The United States Government has stated that it is interested in the fight against corruption in foreign countries, including Nigeria, because of its debilitating impacts on nations and how it worsens other problems countries deal with. It added that it would continue to promote financial sanctions and visa restrictions on corrupt actors.
Apart from enabling different forms of criminality, widespread corruption as is found in Nigeria, is said to be related to higher levels of poverty, income inequality and lack of education and health care.
This was made known by Richard Nephew, the newly appointed Coordinator on Global Anti-Corruption in the United States while speaking at a press briefing.
Nephew described corruption as a core national security issue. He however noted that there was no silver bullet to tackle it other than a bundle of reforms and persistent effort by all parties to achieve results.
Nephew explained that since 2010, the Justice Department had filed cases in court to confiscate over $3.4bn in corruption proceeds, and had successfully confiscated over 1.7bn of the assets, and returned or assisted the return of over $1.6bn to the economies from which the money was stolen.
The US Government had recently signed an agreement with the Federal Government to release Nigeria $23.4m as part of the funds looted by a former Head of State, late Gen Sani Abacha. So far, the US had repatriated to Nigeria millions of dollars looted by the late dictator.
US ambassador to Nigeria, Mary Leonard, said “this repatriation brings to a total amount of funds repatriated in this case by the US to more than $334.7m.
She added, “It is in recognition of the role corruption plays in undermining democracy that the US considers the fight against corruption as a core national security interest. To that end, President Joe Biden really supported the US strategy in countering corruption last December.”

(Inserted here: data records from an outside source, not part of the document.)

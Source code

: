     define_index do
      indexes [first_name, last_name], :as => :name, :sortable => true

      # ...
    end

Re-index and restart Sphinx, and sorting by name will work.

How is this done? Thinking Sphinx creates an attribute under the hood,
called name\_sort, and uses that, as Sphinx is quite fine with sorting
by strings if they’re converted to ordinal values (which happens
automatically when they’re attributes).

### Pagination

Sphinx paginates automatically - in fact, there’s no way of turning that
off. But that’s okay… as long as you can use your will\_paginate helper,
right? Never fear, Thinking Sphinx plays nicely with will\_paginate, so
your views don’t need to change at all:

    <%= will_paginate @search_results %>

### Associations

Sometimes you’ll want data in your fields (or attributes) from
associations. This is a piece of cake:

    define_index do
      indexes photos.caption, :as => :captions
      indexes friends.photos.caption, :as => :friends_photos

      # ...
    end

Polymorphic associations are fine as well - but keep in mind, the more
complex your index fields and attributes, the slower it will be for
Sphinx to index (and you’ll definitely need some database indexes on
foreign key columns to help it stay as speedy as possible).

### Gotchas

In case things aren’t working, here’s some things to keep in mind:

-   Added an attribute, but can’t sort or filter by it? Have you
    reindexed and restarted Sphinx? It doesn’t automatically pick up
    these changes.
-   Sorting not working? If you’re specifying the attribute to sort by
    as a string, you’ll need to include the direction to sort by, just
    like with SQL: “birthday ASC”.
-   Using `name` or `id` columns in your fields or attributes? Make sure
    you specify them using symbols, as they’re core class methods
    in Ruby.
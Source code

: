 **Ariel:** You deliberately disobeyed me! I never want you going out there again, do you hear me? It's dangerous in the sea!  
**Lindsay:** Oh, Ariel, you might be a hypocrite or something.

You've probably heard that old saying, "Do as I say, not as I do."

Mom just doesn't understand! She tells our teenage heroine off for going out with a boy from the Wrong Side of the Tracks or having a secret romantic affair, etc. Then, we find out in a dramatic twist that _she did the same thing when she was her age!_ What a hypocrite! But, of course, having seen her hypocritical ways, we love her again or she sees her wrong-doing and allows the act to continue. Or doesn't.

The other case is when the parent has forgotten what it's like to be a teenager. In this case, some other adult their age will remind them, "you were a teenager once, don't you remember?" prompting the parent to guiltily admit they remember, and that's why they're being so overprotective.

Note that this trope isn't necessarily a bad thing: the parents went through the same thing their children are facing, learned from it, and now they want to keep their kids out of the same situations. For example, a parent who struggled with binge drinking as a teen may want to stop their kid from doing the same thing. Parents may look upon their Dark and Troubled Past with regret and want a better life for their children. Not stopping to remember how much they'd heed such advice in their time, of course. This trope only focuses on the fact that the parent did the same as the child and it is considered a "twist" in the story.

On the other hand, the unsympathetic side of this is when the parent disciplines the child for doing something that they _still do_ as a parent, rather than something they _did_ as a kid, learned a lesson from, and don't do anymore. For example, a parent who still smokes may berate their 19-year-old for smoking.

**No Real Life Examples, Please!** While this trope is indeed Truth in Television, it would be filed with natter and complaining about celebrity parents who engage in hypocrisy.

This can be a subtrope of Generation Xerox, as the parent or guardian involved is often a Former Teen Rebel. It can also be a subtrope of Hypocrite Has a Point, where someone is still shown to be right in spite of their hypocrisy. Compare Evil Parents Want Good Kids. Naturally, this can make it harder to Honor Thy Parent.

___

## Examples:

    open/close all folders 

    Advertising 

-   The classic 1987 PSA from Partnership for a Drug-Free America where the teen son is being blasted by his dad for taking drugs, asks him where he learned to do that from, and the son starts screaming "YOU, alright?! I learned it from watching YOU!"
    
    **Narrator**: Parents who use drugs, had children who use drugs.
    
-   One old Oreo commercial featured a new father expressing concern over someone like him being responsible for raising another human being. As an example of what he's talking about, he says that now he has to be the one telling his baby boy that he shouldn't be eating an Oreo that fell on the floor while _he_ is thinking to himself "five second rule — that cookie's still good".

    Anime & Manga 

Meanwhile, Nephew said his team would work directly with foreign governments to bolster progress towards meeting global anti-corruption commitments, including providing assistance when appropriate to those failing to meet international commitments. He added that the team would also engage with civil society organisations and private sector counterparts to hear their perspectives.
He added, ‘‘Corruption is pervasive, frankly, because it is at least temporarily quite lucrative to the people who are engaged in it. And so the main challenge is to deal with corruption across the board because it’s something that is always going to be seen as attractive, and part of our objective is to make sure it’s not. So around the world, we are going to have these kinds of anti-corruption requirements, and we are going to have a number of bilateral relationships to help deal with them.”